To do:
In the records that follow, show each line where the word "from" is present.

(Extracted records)
══════════════════════════════

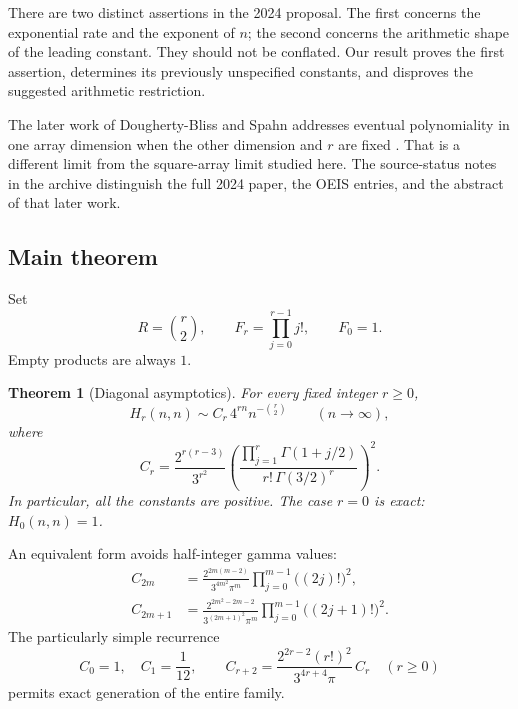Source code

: \documentclass[11pt]{article}
\numberwithin{equation}{section}
\newtheorem{theorem}{Theorem}[section]
\theoremstyle{definition}
\begin{document}
There are two distinct assertions in the 2024 proposal. The first concerns the exponential rate and the exponent of $n$; the second concerns the arithmetic shape of the leading constant. They should not be conflated. Our result proves the first assertion, determines its previously unspecified constants, and disproves the suggested arithmetic restriction.

The later work of Dougherty-Bliss and Spahn addresses eventual polynomiality in one array dimension when the other dimension and $r$ are fixed \cite{DS}. That is a different limit from the square-array limit studied here. The source-status notes in the archive distinguish the full 2024 paper, the OEIS entries, and the abstract of that later work.

\subsection{Main theorem}
Set
\begin{equation}\label{eq:RFr}
 R=\binom r2,\qquad F_r=\prod_{j=0}^{r-1}j!,\qquad F_0=1.
\end{equation}
Empty products are always $1$.

\begin{theorem}[Diagonal asymptotics]\label{thm:main}
For every fixed integer $r\geq 0$,
\begin{equation}\label{eq:main}
 H_r(n,n)\sim C_r\,4^{rn}n^{-\binom r2}\qquad(n\to\infty),
\end{equation}
where
\begin{equation}\label{eq:Cr-gamma}
 \boxed{\displaystyle
 C_r=\frac{2^{r(r-3)}}{3^{r^2}}
 \left(\frac{\prod_{j=1}^{r}\Gamma(1+j/2)}
 {r!\,\Gamma(3/2)^r}\right)^2.}
\end{equation}
In particular, all the constants are positive. The case $r=0$ is exact: $H_0(n,n)=1$.
\end{theorem}

An equivalent form avoids half-integer gamma values:
\begin{align}
 C_{2m}&=\frac{2^{2m(m-2)}}{3^{4m^2}\pi^m}
        \prod_{j=0}^{m-1}\bigl((2j)!\bigr)^2,\label{eq:evenC}\\
 C_{2m+1}&=\frac{2^{2m^2-2m-2}}{3^{(2m+1)^2}\pi^m}
        \prod_{j=0}^{m-1}\bigl((2j+1)!\bigr)^2.\label{eq:oddC}
\end{align}
The particularly simple recurrence
\begin{equation}\label{eq:Crec}
 C_0=1,\quad C_1=\frac1{12},\qquad
 C_{r+2}=\frac{2^{2r-2}(r!)^2}{3^{4r+4}\pi}\,C_r
 \quad(r\geq0)
\end{equation}
permits exact generation of the entire family.
\end{document}
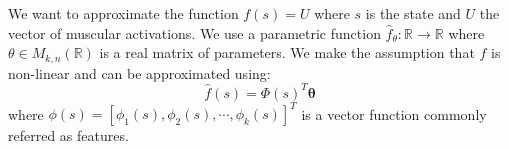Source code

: \documentclass[pdftex,a4paper,11pt]{report}
\begin{document}
We want to approximate the function $f(s) = U$ where $s$ is the state and $U$ the vector of muscular activations.
We use a parametric function $\hat{f}_\theta: \mathbb{R} \rightarrow \mathbb{R}$ where $\theta \in M_{k,n}(\mathbb{R})$ is a real matrix of parameters. We make the assumption that $f$ is non-linear and can be approximated using:
\begin{equation}
	\hat{f}(s) = \Phi(s)^T\boldsymbol{\theta}
\end{equation}
where  
$\phi(s) = [\phi_1(s), \phi_2(s), \cdots, \phi_k(s)]^T$
is a vector function commonly referred as features.
\end{document}
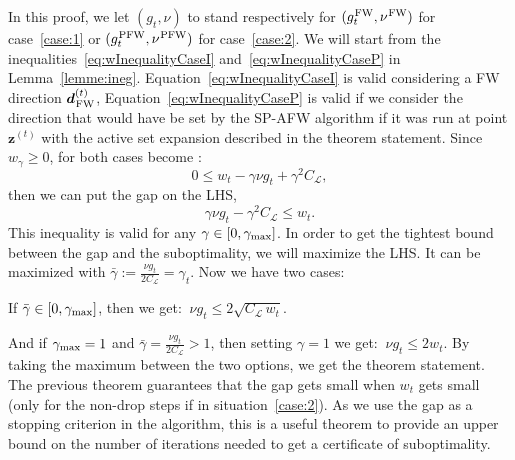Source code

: \documentclass[twoside]{article}
\renewcommand{\L}{\mathcal{L}}
\newcommand{\zt}{\bm{z}^{(t)}}
\newcommand{\dt}{\bm{d}^{(t)}}
\newcommand{\wt}{w_t}
\newcommand{\gap}{g_{t}}
\newcommand{\CondNumb}{\nu}
\newcommand{\stepsize}{\gamma}
\newcommand{\stepmax}{\stepsize_{\textnormal{\scriptsize max}}} %
\newcommand{\FW}{{\hspace{0.05em}\textnormal{FW}}}
\newcommand{\PW}{{\hspace{0.05em}\textnormal{PFW}}}
\newcommand{\0}{\mathbf{0}} %
\begin{document}
  \proof In this proof, we let $(\gap, \CondNumb)$ to stand respectively for $(\gap^{\FW},\CondNumb^{\FW})$ for case~\eqref{case:1} or $(\gap^{\PW},\CondNumb^{\PW})$ for case~\eqref{case:2}.
    We will start from the inequalities~\eqref{eq:wInequalityCaseI} and~\eqref{eq:wInequalityCaseP} in Lemma~\ref{lemme:ineg}. Equation~\eqref{eq:wInequalityCaseI} is valid considering a FW direction $\dt_\FW$, Equation~\eqref{eq:wInequalityCaseP} is valid if we consider the direction that would have be set by the SP-AFW algorithm if it was run at point $\zt$ with the active set expansion described in the theorem statement.
    Since $w_\gamma \geq 0$,  for both cases become :
    \begin{equation}
     0 \leq \wt - \gamma \CondNumb\gap+ \gamma^2 C_\L,
    \end{equation}
    then we can put the gap on the LHS,
    \begin{equation} \label{eq:int_subopt_gap}
    \stepsize\CondNumb\gap - \stepsize^2 C_\L \leq \wt.
    \end{equation}
    This inequality is valid for any $\stepsize \in [0,\stepmax]$.
    In order to get the tightest bound between the gap and the suboptimality, we will maximize the LHS. It can be maximized with $\bar{\gamma} := \frac{\CondNumb\gap}{2C_\L}= \stepsize_t$.
    Now we have two cases: 

    If $\bar{\gamma} \in [0,\stepmax]$, then we get: $\: \CondNumb\gap \leq 2\sqrt{C_\L \, w_t}.$

    And if $\stepmax = 1$ and $\bar{\gamma} = \frac{\CondNumb\gap}{2C_\L} > 1$, then setting $\stepsize=1$ we get: $\: \CondNumb\gap \leq 2 w_t$. By taking the maximum between the two options, we get the theorem statement.
  \endproof
  The previous theorem guarantees that the gap gets small when $w_t$ gets small (only for the non-drop steps if in situation~\eqref{case:2}).
  As we use the gap as a stopping criterion in the algorithm, this is a useful theorem to provide an upper bound on the number of iterations needed to get a certificate of suboptimality.
  
\end{document}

══════════════════════════════

Reply to the task:
The later work of Dougherty-Bliss and Spahn addresses eventual polynomiality in one array dimension when the other dimension and $r$ are fixed \cite{DS}. That is a different limit from the square-array limit studied here. The source-status notes in the archive distinguish the full 2024 paper, the OEIS entries, and the abstract of that later work.
    We will start from the inequalities~\eqref{eq:wInequalityCaseI} and~\eqref{eq:wInequalityCaseP} in Lemma~\ref{lemme:ineg}. Equation~\eqref{eq:wInequalityCaseI} is valid considering a FW direction $\dt_\FW$, Equation~\eqref{eq:wInequalityCaseP} is valid if we consider the direction that would have be set by the SP-AFW algorithm if it was run at point $\zt$ with the active set expansion described in the theorem statement.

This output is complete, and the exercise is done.